Nel 2001 il governo Berlusconi trovò un’economia italiana
destrutturata, decapitalizzata ed imbrigliata da vincoli interni ed esterni
eccessivi. Avviò l’unica politica che si può fare in casi del genere, con un
qualcosa in più: anticipare a parole l’ottimismo utile a ricostruire la fiducia
(consenso, investimenti) per attuare riforme concrete. In base ad un’analisi
che trovava il capitale intellettuale e sociale del Paese ancora capace di un
enorme attivismo economico se create le condizioni per favorirlo: meno tasse su
famiglie ed imprese, meno vincoli e costi sistemici, riqualificazione del
territorio. Ma gli eventi del 2001, e conseguente crisi globale fino al 2003,
minarono la ricostruzione della fiducia. La minoranza in Parlamento, ma
maggioranza nei poteri che fanno opinione, riuscì a sabotare la componente
simbolica della strategia di rilancio. L’agenda delle riforme reali fu
rallentata sia dalle contingenze del ciclo esterno sia da una temporanea
perdita di coerenza riformatrice nella coalizione. Parallelamente, nel 2003 e
2004, il cambio dell’euro artificialmente alto penalizzò le esportazioni
italiane nel globo e la crisi della Germania ridusse quelle intraeuropee.
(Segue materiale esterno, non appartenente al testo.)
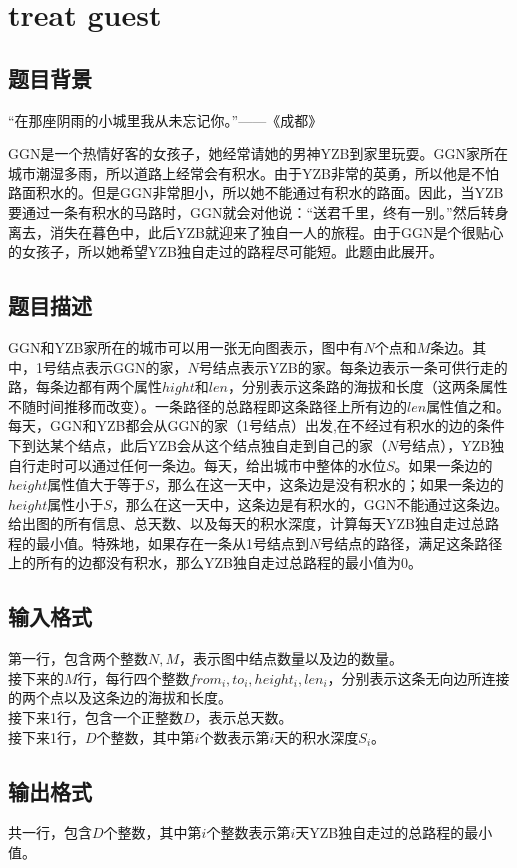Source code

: \documentclass[12pt]{ctexart}
\begin{document}
\newpage
\section{treat guest}
\subsection{题目背景}
“在那座阴雨的小城里我从未忘记你。”——《成都》

GGN是一个热情好客的女孩子，她经常请她的男神YZB到家里玩耍。GGN家所在城市潮湿多雨，所以道路上经常会有积水。由于YZB非常的英勇，所以他是不怕路面积水的。但是GGN非常胆小，所以她不能通过有积水的路面。因此，当YZB要通过一条有积水的马路时，GGN就会对他说：“送君千里，终有一别。”然后转身离去，消失在暮色中，此后YZB就迎来了独自一人的旅程。由于GGN是个很贴心的女孩子，所以她希望YZB独自走过的路程尽可能短。此题由此展开。
\subsection{题目描述}
GGN和YZB家所在的城市可以用一张无向图表示，图中有$N$个点和$M$条边。其中，1号结点表示GGN的家，$N$号结点表示YZB的家。每条边表示一条可供行走的路，每条边都有两个属性$hight$和$len$，分别表示这条路的海拔和长度（这两条属性不随时间推移而改变）。一条路径的总路程即这条路径上所有边的$len$属性值之和。每天，GGN和YZB都会从GGN的家（1号结点）出发,在不经过有积水的边的条件下到达某个结点，此后YZB会从这个结点独自走到自己的家（$N$号结点），YZB独自行走时可以通过任何一条边。每天，给出城市中整体的水位$S$。如果一条边的$height$属性值大于等于$S$，那么在这一天中，这条边是没有积水的；如果一条边的$height$属性小于$S$，那么在这一天中，这条边是有积水的，GGN不能通过这条边。给出图的所有信息、总天数、以及每天的积水深度，计算每天YZB独自走过总路程的最小值。特殊地，如果存在一条从1号结点到$N$号结点的路径，满足这条路径上的所有的边都没有积水，那么YZB独自走过总路程的最小值为0。
\subsection{输入格式}
\noindent 第一行，包含两个整数$N,M$，表示图中结点数量以及边的数量。\\
接下来的$M$行，每行四个整数$from_i,to_i,height_i,len_i$，分别表示这条无向边所连接的两个点以及这条边的海拔和长度。\\
接下来1行，包含一个正整数$D$，表示总天数。\\
接下来1行，$D$个整数，其中第$i$个数表示第$i$天的积水深度$S_i$。
\subsection{输出格式}
共一行，包含$D$个整数，其中第$i$个整数表示第$i$天YZB独自走过的总路程的最小值。
\end{document}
L’impoverimento prodotto dall’Ulivo, misurabile come raddoppio del numero dei
bisognosi totali, generò la priorità di dare ossigeno alle famiglie più nei
guai azzerando o riducendone, per quanto europossibile, le tasse. Ma il rilancio
economico è in moto dal 2001 con mille atti che stanno iniziando a dare
effetti, tra questi la modifica legislativa che ha favorito la riduzione della
disoccupazione da oltre il 9% al 7,3%. Il problema che favorisce la
falsificazione della realtà riguarda il fatto che il ritmo del rilancio è
rallentato dalla rigidità dell’eurosistema, dall’enormità della crisi
strutturale ereditata, complicata dal debito cumulato nel passato, e dal
sabotaggio comunicativo che mina l’ottimismo. Ma la formula del rilancio, che
ha già funzionato per fermare il declino precedente, sta mostrando di poter
invertire la crisi competitiva storica man mano che riuscirà ad essere
applicata a pieno regime. In conclusione, l’Italia sta uscendo dal disastro più
lentamente di quanto si sperava, ma ne sta uscendo perché la formula
riformatrice funziona. Questa è la verità.